Due to Agnes, Hong Kong's sea, land, and air transport were heavily disrupted. All ferries within the harbor and to Macau and Mainland China were suspended, as were the Peak Tram, Hong Kong Tramways, and most bus routes from 3:00 p.m. on July 26. The Kowloon-Canton Railway operated normally. Transport briefly resumed around noon on July 27 as Agnes moved away. However, as Agnes returned to the Pearl River Estuary, transport was disrupted again from July 29. Ferries, buses, and flights were suspended, though the impact was minimal due to it being a weekend, with services gradually resuming the next day. During the storm's two impacts, Kai Tak Airport saw 176 flights canceled, delayed, or diverted.

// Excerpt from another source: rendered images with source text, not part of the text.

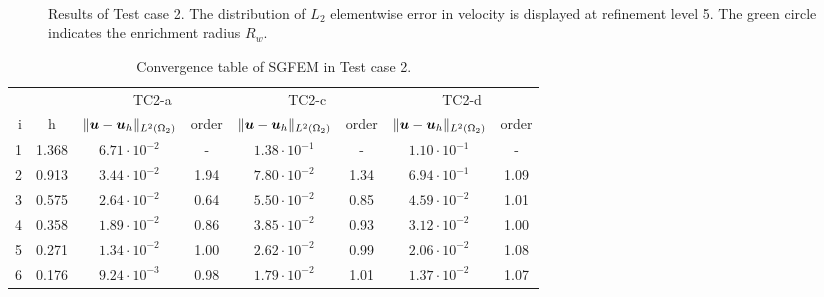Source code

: %

\begin{figure}[!htb]
    \centering
     \\
    \caption
    {Results of Test case 2. The distribution of $L_2$ elementwise error in velocity is displayed at refinement level 5.
    The green circle indicates the enrichment radius $R_w$. }
    \label{fig:mh_tc2_error}
\end{figure}
%

\begin{table}[!htb]
\begin{center}
\bgroup
\def\arraystretch{1.2}
\setlength\tabcolsep{5pt}
\begin{tabular}{rc|cc|cc|cc}
\toprule
\multicolumn{2}{c|}{} & \multicolumn{2}{c|}{ TC2-a } & \multicolumn{2}{c|}{ TC2-c } & \multicolumn{2}{c}{TC2-d}\\ [3pt] %
i & h & $\|\mathbf{\boldsymbol{u}}-\mathbf{\boldsymbol{u}}_h\|_{L^2(\Omega_2)}$ & order & $\|\mathbf{\boldsymbol{u}}-\mathbf{\boldsymbol{u}}_h\|_{L^2(\Omega_2)}$
    & order & $\|\mathbf{\boldsymbol{u}}-\mathbf{\boldsymbol{u}}_h\|_{L^2(\Omega_2)}$ & order \\ [3pt] \midrule
1 & 1.368 &  $6.71\cdot10^{-2}$  &  -   &  $1.38\cdot10^{-1}$  &  -   &  $1.10\cdot10^{-1}$ &   -   \\
2 & 0.913 &  $3.44\cdot10^{-2}$  & 1.94 &  $7.80\cdot10^{-2}$  & 1.34 &  $6.94\cdot10^{-1}$ &  1.09 \\
3 & 0.575 &  $2.64\cdot10^{-2}$  & 0.64 &  $5.50\cdot10^{-2}$  & 0.85 &  $4.59\cdot10^{-2}$ &  1.01 \\
4 & 0.358 &  $1.89\cdot10^{-2}$  & 0.86 &  $3.85\cdot10^{-2}$  & 0.93 &  $3.12\cdot10^{-2}$ &  1.00 \\
5 & 0.271 &  $1.34\cdot10^{-2}$  & 1.00 &  $2.62\cdot10^{-2}$  & 0.99 &  $2.06\cdot10^{-2}$ &  1.08 \\
6 & 0.176 &  $9.24\cdot10^{-3}$  & 0.98 &  $1.79\cdot10^{-2}$  & 1.01 &  $1.37\cdot10^{-2}$ &  1.07 \\
\bottomrule
\end{tabular}
\caption{Convergence table of SGFEM in Test case 2.}
\label{tab:mh_tc2_convergence}
\egroup
\end{center}
\end{table}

Overall, Hong Kong's damage was moderate, but prolonged heavy rain persisted. The Observatory recorded 519 mm of rainfall, making Agnes the fifth-highest rainfall-producing tropical cyclone in Hong Kong since 1884, following Tropical Storm Agnes (1965). The extended rainfall severely impacted farmers in the New Territories. The Agriculture, Fisheries and Conservation Department reported that 515 acres (approximately 2.08 km²) of farmland were flooded, particularly in Tai Po District, with vegetable and fruit production expected to drop by half, causing market prices to rise up to fivefold. In San Tin, Ngau Tam Mei, 80% of fishponds overflowed, with tens of thousands of fish washed away, and vegetable fields required a month to recover, leaving no New Territories vegetables available during that period. In urban areas, heavy rain damaged numerous old buildings, with 20 declared dangerous and sealed off, mostly in Central and Western District. In Tsuen Wan, the Sha Tsui Road area saw severe flooding on July 30, with water depths of 0.6 to 1.2 meters. In Chai Wan Kok village, a drainage channel collapsed, sending mud and floodwater into a squatter area, destroying three wooden houses and damaging nearly 40 others, with no injuries reported. The storm caused three deaths and 134 injuries. Two victims, a vegetable vendor couple from Sha Tin, drowned on July 29 when their taxi lost control and fell into a water-filled ditch in Fo Tan. The driver escaped, but the couple did not. Another victim, an elderly woman in Wong Tai Sin's Ma Chai Hang squatter area, was buried by a landslide.

=== Macau ===
In Macau, the Macau Meteorological and Geophysical Bureau hoisted Signal No. 8 at 10:45 a.m. on July 26. The storm led to the cancellation of greyhound racing at the Canidrome, the closure of the Governor Nobre de Carvalho Bridge, suspension of transport services, and halting of ferries between Hong Kong and Macau. The Signal No. 8 was lowered at 5:45 p.m. the next day, with no reported casualties or significant damage, though the bridge remained closed. As the storm approached again, the bureau issued storm warnings and hoisted Signal No. 3 from 5:00 p.m. on July 29, suspending transport and cancelling greyhound racing again. Damage remained minimal, with only one vacant wooden building collapsing. Signal No. 3 was lowered at 6:30 a.m. the next day, and normal activity resumed, though tourist numbers significantly decreased due to the storm.

=== Mainland China ===
- Local peak intensity classification: Typhoon (CMA)
- Local maximum sustained wind speed: 40 m/s (2-minute)
- Local minimum central pressure: 960 hPa

The Guangdong Provincial Meteorological Observatory issued an emergency alert on July 26 for "Typhoon No. 7" (Agnes), noting that it would loop near the Pearl River Estuary or make landfall in central Guangdong within 24 hours, with heavy rain expected in Huiyang, Foshan, and Shantou. As Agnes looped at sea and approached Hong Kong again, the observatory noted on July 29 that the typhoon would likely land between Bao'an County and Huilai County. The typhoon made landfall around 7:00 a.m. on July 30 in Pinghai Town, east of the Pearl River Estuary. Bao'an County recorded 226 mm of torrential rain on the day of landfall, with a total of 440 mm during the storm, the highest among Guangdong counties. No severe damage was reported. Earlier, Guangdong had experienced its worst heatwave and drought since 1834, and Xinhua News Agency reported that the typhoon's arrival temporarily alleviated these conditions.